Investimenti in arte per l'Annunziata di Napoli

E' stata concessa la ricostruzione della Santa Casa1 e Chiesa dell'Annunziata di Napoli a Forcella, nell'ultima zona affrancata dal percorso storico di Spaccanapoli.

Fu ascritto per questo solo motivo mandato al maestro Luigi Vanvitelli2, reduce dai grandi successi ottenuti in favore di opere d'arte come la Reggi a Caserta ed il Monastero dei Santi Marcellino e Festo a Napoli centro.
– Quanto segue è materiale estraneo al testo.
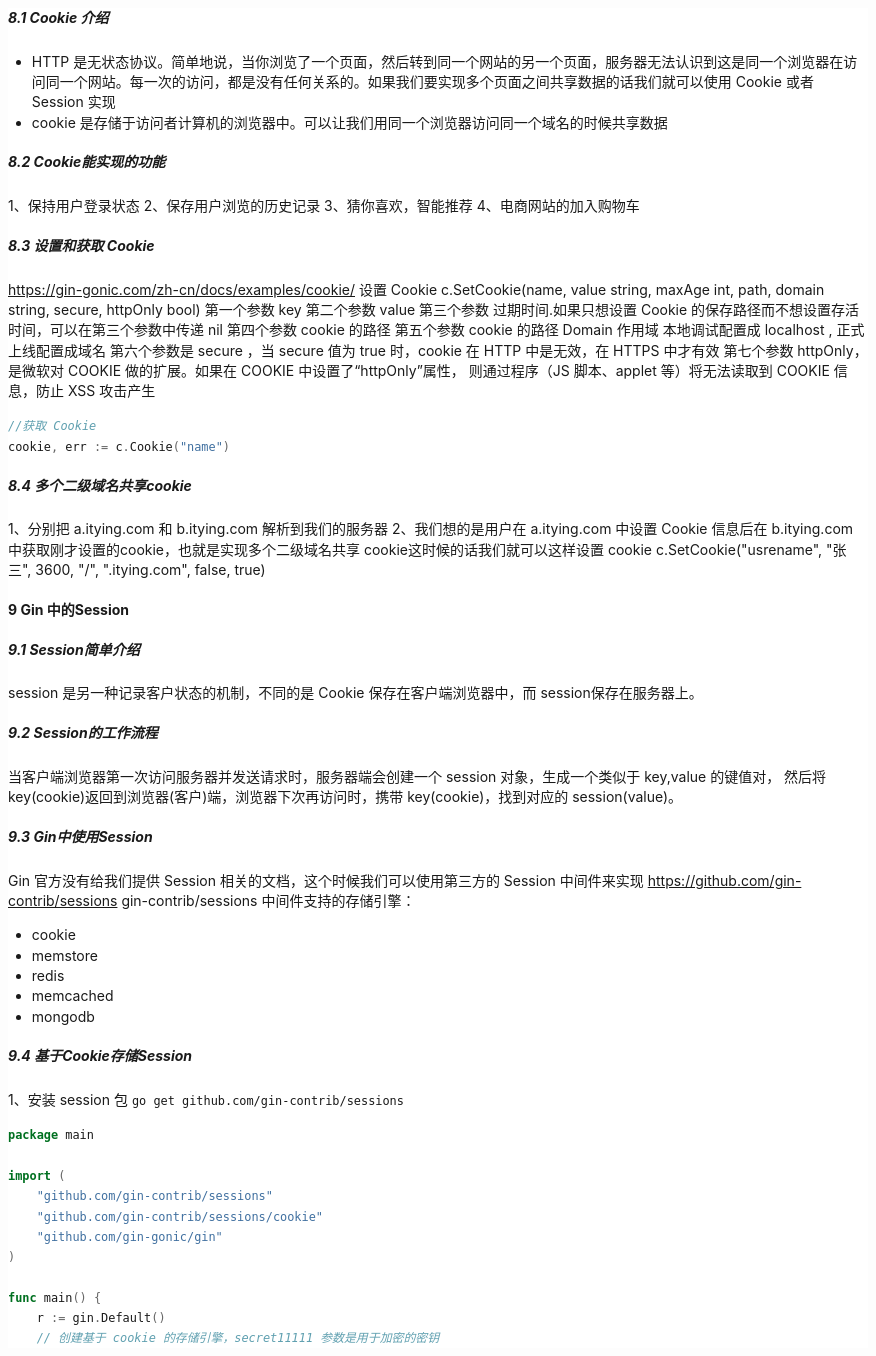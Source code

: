 ##### 8.1 Cookie 介绍
- HTTP 是无状态协议。简单地说，当你浏览了一个页面，然后转到同一个网站的另一个页面，服务器无法认识到这是同一个浏览器在访问同一个网站。每一次的访问，都是没有任何关系的。如果我们要实现多个页面之间共享数据的话我们就可以使用 Cookie 或者 Session 实现
- cookie 是存储于访问者计算机的浏览器中。可以让我们用同一个浏览器访问同一个域名的时候共享数据
##### 8.2 Cookie能实现的功能
1、保持用户登录状态
2、保存用户浏览的历史记录
3、猜你喜欢，智能推荐
4、电商网站的加入购物车

##### 8.3 设置和获取 Cookie
https://gin-gonic.com/zh-cn/docs/examples/cookie/
设置 Cookie
c.SetCookie(name, value string, maxAge int, path, domain string, secure, httpOnly bool)
第一个参数 key
第二个参数 value
第三个参数 过期时间.如果只想设置 Cookie 的保存路径而不想设置存活时间，可以在第三个参数中传递 nil
第四个参数 cookie 的路径
第五个参数 cookie 的路径 Domain 作用域 本地调试配置成 localhost , 正式上线配置成域名
第六个参数是 secure ，当 secure 值为 true 时，cookie 在 HTTP 中是无效，在 HTTPS 中才有效
第七个参数 httpOnly，是微软对 COOKIE 做的扩展。如果在 COOKIE 中设置了“httpOnly”属性，
则通过程序（JS 脚本、applet 等）将无法读取到 COOKIE 信息，防止 XSS 攻击产生

```go
//获取 Cookie
cookie, err := c.Cookie("name")
```
##### 8.4 多个二级域名共享cookie
1、分别把 a.itying.com 和 b.itying.com 解析到我们的服务器
2、我们想的是用户在 a.itying.com 中设置 Cookie 信息后在 b.itying.com 中获取刚才设置的cookie，也就是实现多个二级域名共享 cookie这时候的话我们就可以这样设置 cookie
c.SetCookie("usrename", "张三", 3600, "/", ".itying.com", false, true)

#### 9 Gin 中的Session
##### 9.1 Session简单介绍
session 是另一种记录客户状态的机制，不同的是 Cookie 保存在客户端浏览器中，而 session保存在服务器上。
##### 9.2 Session的工作流程
当客户端浏览器第一次访问服务器并发送请求时，服务器端会创建一个 session 对象，生成一个类似于 key,value 的键值对， 然后将 key(cookie)返回到浏览器(客户)端，浏览器下次再访问时，携带 key(cookie)，找到对应的 session(value)。
##### 9.3 Gin中使用Session
Gin 官方没有给我们提供 Session 相关的文档，这个时候我们可以使用第三方的 Session 中间件来实现
https://github.com/gin-contrib/sessions
gin-contrib/sessions 中间件支持的存储引擎：
- cookie
- memstore
- redis
- memcached
- mongodb
##### 9.4 基于Cookie存储Session
1、安装 session 包
```go get github.com/gin-contrib/sessions```
```go
package main

import (
	"github.com/gin-contrib/sessions"
	"github.com/gin-contrib/sessions/cookie"
	"github.com/gin-gonic/gin"
)

func main() {
	r := gin.Default()
	// 创建基于 cookie 的存储引擎，secret11111 参数是用于加密的密钥
```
A seguire tra i lavori di egregia fattura del Vanvitelli a Napoli

  • la chiesa di Santa Maria dell'Aiuto ai banchi Nuovi,
  • la parrocchia di Santa Maria alla Rotonda, il palazzo del Principe d'Angri a via Toledo,
  • del Duca di Calabritto a Chiaia,
  • alla chiesa dei Padri della Missione ai Vergini,
  • a Resina per il magnifico Palazzo del Principe di Campolieto,
  • il Foro Carolino, oggi piazza Dante Alighieri,
  • il Palazzo dei duchi di Casacalenda in prospettiva a piazzetta San Domenico Maggiore.

Stando a sentire il suo biografo, morto nel 1773, passata la competenza al figlio Carlo3 vennero quietati pagamenti per almeno 260.000 ducati napoletani, onde riqualificare il novanta per cento del volume della chiesa medesima dopo il disastroso incendio del 1757 che l'ha distrutta per intero, dalla quale appena vennero tratte in salvo la Cappella Carafa-Traetto, la Sagrestia e la Cappella del Tesoro, fatta salva la premessa che il maestro Vanvitelli padre, ebbe a metter le mani sul manufatto già restaurato per mano dell'architetto Ferdinando Manlio nel 1540 a seguito dello spaventoso terremoto del 1456 che ne danneggiò la statica, già pesantemente tribolata dalle sollecitudini di infiniti scossoni.

l grosso delle entrate stimate in almeno 92.000 ducati pervennero da prestiti che la Santa Casa contrasse col Monte della Famiglia Scipione Caracciolo di Ciarletta, una delle famiglie istituzionali del Comune che allora esercitavano legalmente il prestito di denaro e lo scambio delle garanzie venne realizzato sulla base dei beni effetti burgensatici della Santa Casa4.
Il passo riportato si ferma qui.